* [Problem statement]
An exact, complete copy of the data is all that is needed.

(Extracted records)
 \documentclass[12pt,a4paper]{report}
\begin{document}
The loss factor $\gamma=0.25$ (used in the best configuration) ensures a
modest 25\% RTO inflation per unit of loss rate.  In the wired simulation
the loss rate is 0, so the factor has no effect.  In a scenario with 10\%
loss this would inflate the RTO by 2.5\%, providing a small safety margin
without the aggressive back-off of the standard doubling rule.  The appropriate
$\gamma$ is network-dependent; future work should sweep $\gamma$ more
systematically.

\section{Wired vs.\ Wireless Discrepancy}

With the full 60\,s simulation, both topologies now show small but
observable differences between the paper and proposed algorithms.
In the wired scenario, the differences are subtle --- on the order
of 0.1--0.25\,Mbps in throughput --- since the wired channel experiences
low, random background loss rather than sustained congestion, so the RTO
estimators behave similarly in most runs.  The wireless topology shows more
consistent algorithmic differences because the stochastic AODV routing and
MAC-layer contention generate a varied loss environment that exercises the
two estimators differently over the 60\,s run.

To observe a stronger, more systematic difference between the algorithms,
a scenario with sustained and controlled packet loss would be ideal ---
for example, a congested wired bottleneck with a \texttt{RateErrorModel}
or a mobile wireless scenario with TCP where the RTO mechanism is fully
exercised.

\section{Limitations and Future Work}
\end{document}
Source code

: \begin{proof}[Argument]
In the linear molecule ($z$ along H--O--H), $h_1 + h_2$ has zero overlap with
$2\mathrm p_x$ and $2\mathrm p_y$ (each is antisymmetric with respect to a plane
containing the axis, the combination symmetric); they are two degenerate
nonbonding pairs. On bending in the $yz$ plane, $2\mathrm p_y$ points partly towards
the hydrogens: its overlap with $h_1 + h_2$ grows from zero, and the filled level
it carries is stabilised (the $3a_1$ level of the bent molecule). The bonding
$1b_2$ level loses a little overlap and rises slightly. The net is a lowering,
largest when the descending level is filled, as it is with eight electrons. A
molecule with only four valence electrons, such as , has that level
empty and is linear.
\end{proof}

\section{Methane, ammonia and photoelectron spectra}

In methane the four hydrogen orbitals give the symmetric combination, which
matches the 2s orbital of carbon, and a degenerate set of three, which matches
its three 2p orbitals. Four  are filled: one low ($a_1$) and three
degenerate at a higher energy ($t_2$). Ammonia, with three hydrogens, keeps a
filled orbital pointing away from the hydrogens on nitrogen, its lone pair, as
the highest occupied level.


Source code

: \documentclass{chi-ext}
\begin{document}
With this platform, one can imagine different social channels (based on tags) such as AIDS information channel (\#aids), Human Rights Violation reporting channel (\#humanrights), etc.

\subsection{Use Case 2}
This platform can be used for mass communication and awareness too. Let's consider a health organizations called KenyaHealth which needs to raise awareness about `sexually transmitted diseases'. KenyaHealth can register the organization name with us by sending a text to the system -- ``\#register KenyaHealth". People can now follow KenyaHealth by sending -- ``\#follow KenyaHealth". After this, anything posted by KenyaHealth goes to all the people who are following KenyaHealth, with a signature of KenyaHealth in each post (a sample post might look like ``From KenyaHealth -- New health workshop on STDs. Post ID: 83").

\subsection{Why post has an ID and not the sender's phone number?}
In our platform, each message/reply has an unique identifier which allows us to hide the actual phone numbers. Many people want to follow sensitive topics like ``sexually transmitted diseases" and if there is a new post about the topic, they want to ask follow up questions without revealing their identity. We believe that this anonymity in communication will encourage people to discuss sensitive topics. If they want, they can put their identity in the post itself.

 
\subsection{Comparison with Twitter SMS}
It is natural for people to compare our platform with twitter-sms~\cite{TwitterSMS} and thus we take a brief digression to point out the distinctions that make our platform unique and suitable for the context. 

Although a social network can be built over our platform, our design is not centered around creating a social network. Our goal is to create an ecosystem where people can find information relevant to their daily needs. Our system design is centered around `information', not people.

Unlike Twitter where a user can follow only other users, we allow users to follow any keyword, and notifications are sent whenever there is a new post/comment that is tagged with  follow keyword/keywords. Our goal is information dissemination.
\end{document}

* [Response to this task]
 \documentclass[12pt,a4paper]{report}
\begin{document}
The loss factor $\gamma=0.25$ (used in the best configuration) ensures a
modest 25\% RTO inflation per unit of loss rate.  In the wired simulation
the loss rate is 0, so the factor has no effect.  In a scenario with 10\%
loss this would inflate the RTO by 2.5\%, providing a small safety margin
without the aggressive back-off of the standard doubling rule.  The appropriate
$\gamma$ is network-dependent; future work should sweep $\gamma$ more
systematically.

\section{Wired vs.\ Wireless Discrepancy}

With the full 60\,s simulation, both topologies now show small but
observable differences between the paper and proposed algorithms.
In the wired scenario, the differences are subtle --- on the order
of 0.1--0.25\,Mbps in throughput --- since the wired channel experiences
low, random background loss rather than sustained congestion, so the RTO
estimators behave similarly in most runs.  The wireless topology shows more
consistent algorithmic differences because the stochastic AODV routing and
MAC-layer contention generate a varied loss environment that exercises the
two estimators differently over the 60\,s run.

To observe a stronger, more systematic difference between the algorithms,
a scenario with sustained and controlled packet loss would be ideal ---
for example, a congested wired bottleneck with a \texttt{RateErrorModel}
or a mobile wireless scenario with TCP where the RTO mechanism is fully
exercised.

\section{Limitations and Future Work}
\end{document}
Source code

: \begin{proof}[Argument]
In the linear molecule ($z$ along H--O--H), $h_1 + h_2$ has zero overlap with
$2\mathrm p_x$ and $2\mathrm p_y$ (each is antisymmetric with respect to a plane
containing the axis, the combination symmetric); they are two degenerate
nonbonding pairs. On bending in the $yz$ plane, $2\mathrm p_y$ points partly towards
the hydrogens: its overlap with $h_1 + h_2$ grows from zero, and the filled level
it carries is stabilised (the $3a_1$ level of the bent molecule). The bonding
$1b_2$ level loses a little overlap and rises slightly. The net is a lowering,
largest when the descending level is filled, as it is with eight electrons. A
molecule with only four valence electrons, such as , has that level
empty and is linear.
\end{proof}

\section{Methane, ammonia and photoelectron spectra}

In methane the four hydrogen orbitals give the symmetric combination, which
matches the 2s orbital of carbon, and a degenerate set of three, which matches
its three 2p orbitals. Four  are filled: one low ($a_1$) and three
degenerate at a higher energy ($t_2$). Ammonia, with three hydrogens, keeps a
filled orbital pointing away from the hydrogens on nitrogen, its lone pair, as
the highest occupied level.


Source code

: \documentclass{chi-ext}
\begin{document}
With this platform, one can imagine different social channels (based on tags) such as AIDS information channel (\#aids), Human Rights Violation reporting channel (\#humanrights), etc.

\subsection{Use Case 2}
This platform can be used for mass communication and awareness too. Let's consider a health organizations called KenyaHealth which needs to raise awareness about `sexually transmitted diseases'. KenyaHealth can register the organization name with us by sending a text to the system -- ``\#register KenyaHealth". People can now follow KenyaHealth by sending -- ``\#follow KenyaHealth". After this, anything posted by KenyaHealth goes to all the people who are following KenyaHealth, with a signature of KenyaHealth in each post (a sample post might look like ``From KenyaHealth -- New health workshop on STDs. Post ID: 83").

\subsection{Why post has an ID and not the sender's phone number?}
In our platform, each message/reply has an unique identifier which allows us to hide the actual phone numbers. Many people want to follow sensitive topics like ``sexually transmitted diseases" and if there is a new post about the topic, they want to ask follow up questions without revealing their identity. We believe that this anonymity in communication will encourage people to discuss sensitive topics. If they want, they can put their identity in the post itself.

 
\subsection{Comparison with Twitter SMS}
It is natural for people to compare our platform with twitter-sms~\cite{TwitterSMS} and thus we take a brief digression to point out the distinctions that make our platform unique and suitable for the context. 

Although a social network can be built over our platform, our design is not centered around creating a social network. Our goal is to create an ecosystem where people can find information relevant to their daily needs. Our system design is centered around `information', not people.

Unlike Twitter where a user can follow only other users, we allow users to follow any keyword, and notifications are sent whenever there is a new post/comment that is tagged with  follow keyword/keywords. Our goal is information dissemination.
\end{document}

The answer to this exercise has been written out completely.